By Tor Jakob Ramsøy, Founder & CEO of Arundo Analytics
For all the good intentions, many predictive-maintenance analytics (PdMA) initiatives fail to gain traction and ultimately become discontinued. Companies cannot find the data they want to solve a business problem. Or they collect data they cannot understand. Worst of all, a company will have both the data and ability to identify and track a business problem, but lack a manager who can deliver necessary oversight and investment into a PdMA program to reap the rewards.
It’s frustrating, for sure. But there are ways to avoid failure. Below are several best practices when considering a PdMA approach and how to go about implementing a successful program to avoid an early demise.
Use three vital criteria for every initiative
When assessing new initiatives for PdMA, it’s important to look for three criteria. First, focus on a critical assets or business operation with significant value attached to it, either in cost of operations or in contribution to quality of the product or service delivered.
Next, determine if the initiative in question can provide substantial, balanced and labeled data that can be made available to support a variety of analytical approaches. If it can’t, then the chance of the initiative being ignored and abandoned increases.

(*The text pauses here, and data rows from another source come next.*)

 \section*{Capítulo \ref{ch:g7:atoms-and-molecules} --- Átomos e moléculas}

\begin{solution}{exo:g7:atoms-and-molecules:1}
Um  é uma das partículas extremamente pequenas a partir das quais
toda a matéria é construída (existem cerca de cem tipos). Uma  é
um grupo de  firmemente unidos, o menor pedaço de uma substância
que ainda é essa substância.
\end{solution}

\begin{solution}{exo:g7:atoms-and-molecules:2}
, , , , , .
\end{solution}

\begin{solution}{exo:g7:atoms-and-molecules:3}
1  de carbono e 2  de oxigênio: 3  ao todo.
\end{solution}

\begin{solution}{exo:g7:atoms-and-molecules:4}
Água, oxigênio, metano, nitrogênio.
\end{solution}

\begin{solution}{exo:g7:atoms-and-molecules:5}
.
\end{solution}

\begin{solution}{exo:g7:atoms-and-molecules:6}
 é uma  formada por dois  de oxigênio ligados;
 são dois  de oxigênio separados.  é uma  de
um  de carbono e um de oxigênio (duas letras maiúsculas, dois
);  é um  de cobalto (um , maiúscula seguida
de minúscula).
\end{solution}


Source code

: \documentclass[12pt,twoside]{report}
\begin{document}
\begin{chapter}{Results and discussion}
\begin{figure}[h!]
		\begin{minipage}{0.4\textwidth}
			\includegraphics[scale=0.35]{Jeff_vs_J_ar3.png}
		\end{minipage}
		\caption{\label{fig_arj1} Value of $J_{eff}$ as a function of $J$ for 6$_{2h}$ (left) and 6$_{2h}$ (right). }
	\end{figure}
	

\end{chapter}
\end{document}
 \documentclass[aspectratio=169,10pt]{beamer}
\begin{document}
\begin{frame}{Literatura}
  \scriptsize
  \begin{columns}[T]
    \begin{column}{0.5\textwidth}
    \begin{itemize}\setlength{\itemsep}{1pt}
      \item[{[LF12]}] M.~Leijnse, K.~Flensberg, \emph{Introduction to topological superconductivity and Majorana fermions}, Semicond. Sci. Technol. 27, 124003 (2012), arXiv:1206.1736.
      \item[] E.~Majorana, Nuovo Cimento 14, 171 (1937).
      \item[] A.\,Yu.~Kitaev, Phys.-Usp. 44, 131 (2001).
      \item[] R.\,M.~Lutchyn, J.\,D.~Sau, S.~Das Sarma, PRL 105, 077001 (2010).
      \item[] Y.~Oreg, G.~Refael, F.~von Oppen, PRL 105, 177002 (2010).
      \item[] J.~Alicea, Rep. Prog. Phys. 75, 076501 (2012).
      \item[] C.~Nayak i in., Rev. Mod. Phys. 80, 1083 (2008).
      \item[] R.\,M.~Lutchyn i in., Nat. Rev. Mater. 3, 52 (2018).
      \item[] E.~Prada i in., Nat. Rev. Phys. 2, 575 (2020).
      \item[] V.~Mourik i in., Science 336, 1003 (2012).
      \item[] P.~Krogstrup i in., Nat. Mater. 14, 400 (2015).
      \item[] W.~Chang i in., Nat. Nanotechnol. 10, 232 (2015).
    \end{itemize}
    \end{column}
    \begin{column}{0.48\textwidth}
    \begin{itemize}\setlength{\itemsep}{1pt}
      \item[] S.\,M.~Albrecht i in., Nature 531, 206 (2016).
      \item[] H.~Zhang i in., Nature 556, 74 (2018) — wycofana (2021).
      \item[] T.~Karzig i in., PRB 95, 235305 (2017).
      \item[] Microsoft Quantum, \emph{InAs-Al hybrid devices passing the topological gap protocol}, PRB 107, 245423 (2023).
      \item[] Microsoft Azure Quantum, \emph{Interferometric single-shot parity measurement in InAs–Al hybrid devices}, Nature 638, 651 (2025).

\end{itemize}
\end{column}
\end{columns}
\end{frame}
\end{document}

Lastly, before starting you should assess whether there is a sufficient organizational sense of urgency to identify and capture the value of an initiative. To put it another way—that there is interest, incentive and investment willingness. Doing so will prevent initiatives falling by the wayside because managers don’t prioritize follow-through.
Understand the data
It is crucial to understand the data that’s being collected and how it will be used to determine actionable insights for the business. Even using simple analytical and visualization tools to combine previously disparate production-data sources can help a company realize significant economic benefits.
The bulk of time in data-science initiatives ends up being spent making sense of data. Putting infrastructure in place is just the first step. Once you’ve collected and stored data streams, it’s time to apply analytics to bring value. There are varying levels of analytical techniques that may be applied to streaming data, based on its availability.

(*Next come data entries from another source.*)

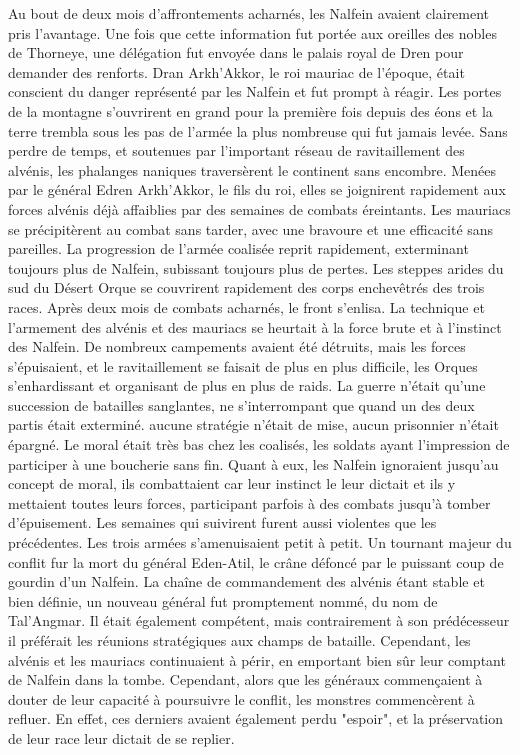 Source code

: \newline
Au bout de deux mois d'affrontements acharnés, les Nalfein avaient clairement pris l'avantage. Une fois que cette information fut portée aux oreilles des nobles de Thorneye, une délégation fut envoyée dans le palais royal de Dren pour demander des renforts. Dran Arkh'Akkor, le roi mauriac de l'époque, était conscient du danger représenté par les Nalfein et fut prompt à réagir. Les portes de la montagne s'ouvrirent en grand pour la première fois depuis des éons et la terre trembla sous les pas de l'armée la plus nombreuse qui fut jamais levée. Sans perdre de temps, et soutenues par l'important réseau de ravitaillement des alvénis, les phalanges naniques traversèrent le continent sans encombre. Menées par le général Edren Arkh'Akkor, le fils du roi, elles se joignirent rapidement aux forces alvénis déjà affaiblies par des semaines de combats éreintants. Les mauriacs se précipitèrent au combat sans tarder, avec une bravoure et une efficacité sans pareilles. La progression de l'armée coalisée reprit rapidement, exterminant toujours plus de Nalfein, subissant toujours plus de pertes. Les steppes arides du sud du Désert Orque se couvrirent rapidement des corps enchevêtrés des trois races.
\newline
Après deux mois de combats acharnés, le front s'enlisa. La technique et l'armement des alvénis et des mauriacs se heurtait à la force brute et à l'instinct des Nalfein. De nombreux campements avaient été détruits, mais les forces s'épuisaient, et le ravitaillement se faisait de plus en plus difficile, les Orques s'enhardissant et organisant de plus en plus de raids. La guerre n'était qu'une succession de batailles sanglantes, ne s'interrompant que quand un des deux partis était exterminé. aucune stratégie n'était de mise, aucun prisonnier n'était épargné. Le moral était très bas chez les coalisés, les soldats ayant l'impression de participer à une boucherie sans fin. Quant à eux, les Nalfein ignoraient jusqu'au concept de moral, ils combattaient car leur instinct le leur dictait et ils y mettaient toutes leurs forces, participant parfois à des combats jusqu'à tomber d'épuisement.
\newline
Les semaines qui suivirent furent aussi violentes que les précédentes. Les trois armées s'amenuisaient petit à petit. Un tournant majeur du conflit fur la mort du général Eden-Atil, le crâne défoncé par le puissant coup de gourdin d'un Nalfein. La chaîne de commandement des alvénis étant stable et bien définie, un nouveau général fut promptement nommé, du nom de Tal'Angmar. Il était également compétent, mais contrairement à son prédécesseur il préférait les réunions stratégiques aux champs de bataille. Cependant, les alvénis et les mauriacs continuaient à périr, en emportant bien sûr leur comptant de Nalfein dans la tombe. Cependant, alors que les généraux commençaient à douter de leur capacité à poursuivre le conflit, les monstres commencèrent à refluer. En effet, ces derniers avaient également perdu "espoir", et la préservation de leur race leur dictait de se replier.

A typical data journey may include a series of steps, applying additional levels of computing intensity on a growing pool of available data. Typical steps in a data journey may include (a) threshold-based alerts on specific sensor values, (b) KPIs based on engineering insights or physics-based simulations, (c) detection of anomalous equipment behavior, (d) classification of known failure modes in real-time and, finally, (e) predictions of pending failures. Starting at anomaly detection, fairly significant machine learning (ML) capabilities are a requirement. For most companies, beginning with the threshold-based alerts and KPIs and driving a business-decision process around such inputs (and later graduating into the ML-driven realms) is a sustainable way to advance analytical approaches, especially if your team does not have deep data science or cloud-based analytical software expertise.
Do not risk waiting
Vetting and implementing PdMA initiatives might be new for your organization. This is not a valid reason to delay. Most heavy-asset industries are at the beginning of their journey to become digitally enabled, and to fully unpack and leverage the insights hidden in both existing and future data, getting the ball rolling on predictive maintenance analytics must happen now.
The consensus is that winners in the market will be companies that are able to learn fast. When making operational and technology decisions, selecting open standards and connected technologies will empower you to experiment and scale quickly.